Not Enough inserts itself into these questions by moving Moyn’s gaze from the 1970s back to the 1940s, asking a rather peculiar, negative (and this fiendishly difficult to answer) question: why, in that great postwar moment of national solidarity and debt to the war fighting working classes, as national welfare states were vastly expanded, did an ethos of equality NOT get formalized in virtually any country? And here Moyn introduces the key distinction on which the book rests, between two different ethical principles that apply across a whole series of different domains, notably both economics and politics, namely: an ethos of equality versus an ethos of sufficiency. An ethos of equality asserts that a just moral order depends on everybody more or less have the same amount of the key “good things in life,” including material goods, but also things like dignity and political power. By contrast, an ethos of sufficiency is unconcerned with relative endowments, and is only concerned with making sure that every individual meets some minimal threshold with respect to the good in question.
Moyn’s essential point is that the discourse on human rights in the 1940s was blurry on this distinction — again, Moyn attempts to explain an intellectual non-event. While there were certainly some intellectuals arguing explicitly for egalitarianism — the socialist politician and intellectual Harold Laski is the quiet hero of the book — Moyn argues that part of the motive for building welfare states was quite precisely to avoid directly confronting the sufficiency-v-equality conundrum by raising the minimum floor so high that the differences between the worst and best off would be if not irrelevant then at least politically neutralized. The failure to establish equalitarianism as the ethical basis of the welfare state at the moment of its creation, however, left the door open for the vengeful return of inequality starting in the 1970s. The discourse of human rights were simply, as his title says, not enough to hold back the eventual economic revanchism of the financialized and globalized capitalism that would emerge in the last quarter of the twentieth century.
Of course, it’s hard to blame people in the 1940s for failing to foresee what would happen thirty years later. But the point is that human rights were fundamentally unhelpful not just for defending egalitarianism later but even for justifying the original postwar welfare states. The builders of postwar welfare states simply were unconcerned with questions of human rights, because the available discourse on human rights was not very useful to their purposes. Yes, the (largely collective and positive) social and economic rights enumerated in the UNDR (which would be ignored by the 1970s champions of individual and negative political rights) resonated with the welfare-state-building ambitions of the postwar period, but were largely ancillary to them. Few of the builders of these welfare states made reference to human rights as a justification for the institutions they were building.

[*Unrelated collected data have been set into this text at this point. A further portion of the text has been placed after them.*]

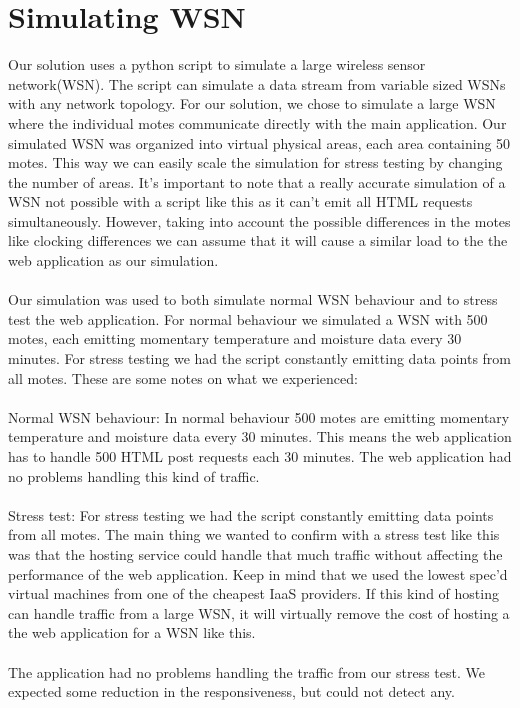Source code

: \documentclass[]{uiophd}
\begin{document}
\section{Simulating WSN}
Our solution uses a python script to simulate a large wireless sensor network(WSN). The script can simulate a data stream from variable sized WSNs with any network topology. For our solution, we chose to simulate a large WSN where the individual motes communicate directly with the main application. Our simulated WSN was organized into virtual physical areas, each area containing 50 motes. This way we can easily scale the simulation for stress testing by changing the number of areas. It’s important to note that a really accurate simulation of a WSN not possible with a script like this as it can’t emit all HTML requests simultaneously. However, taking into account the possible differences in the motes like clocking differences we can assume that it will cause a similar load to the the web application as our simulation.
\\\\
Our simulation was used to both simulate normal WSN behaviour and to stress test the web application. For normal behaviour we simulated a WSN with 500 motes, each emitting momentary temperature and moisture data every 30 minutes. For stress testing we had the script constantly emitting data points from all motes. These are some notes on what we experienced:
\\\\
Normal WSN behaviour: In normal behaviour 500 motes are emitting momentary temperature and moisture data every 30 minutes. This means the web application has to handle 500 HTML post requests each 30 minutes. The web application had no problems handling this kind of traffic.
\\\\
Stress test:  For stress testing we had the script constantly emitting data points from all motes. The main thing we wanted to confirm with a stress test like this was that the hosting service could handle that much traffic without affecting the performance of the web application. Keep in mind that we used the lowest spec’d virtual machines from one of the cheapest IaaS providers. If this kind of hosting can handle traffic from a large WSN, it will virtually remove the cost of hosting a the web application for a WSN like this. 
\\\\
The application had no problems handling the traffic from our stress test. We expected some reduction in the responsiveness, but could not detect any. 
\end{document}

As Moyn argues, this evasion is a crying shame, since the failure to formalize the egalitarian ethical foundations of the welfare state in the 1940s left the door open to the rise of inegalitarianism later, starting in the 1970s. Yes, minimum material standards would continue to be met in most places — social housing, primary and secondary education, basic health care, pensions, and so on — but these remained stuck at a low level even as wealthy disparities were allowed to grow, and the emergent rich began to use their riches to acquire for themselves much nicer, private versions of these goods: expensive and thus exclusive private schools, expensive and thus exclusive private transportation networks, expensive and thus exclusive private health care systems, and so on. And as the wealthy opted out of the public and collective institutions, into their bespoke private institutions, what had once seemed “sufficient” increasingly has become seen as “minimal” (at best).
To take one example: the quality of public school educations, as measured by the learnings and skills most people leave there with when they leaving, may not have gotten worse in absolute terms since the 1940s, but it hasn’t necessarily gotten much better either — even as the wealthy have moved their children into private schools with much smaller class sizes, better equipment, and far more personalized attention. Given the importance of education for success in the knowledge economy, these disparities of outcomes then reinforce class distinctions. This adverse election dynamic is well known, and Moyn’s acute point is that human rights discourse as we know it in its post-1970s form has literally nothing to say about it.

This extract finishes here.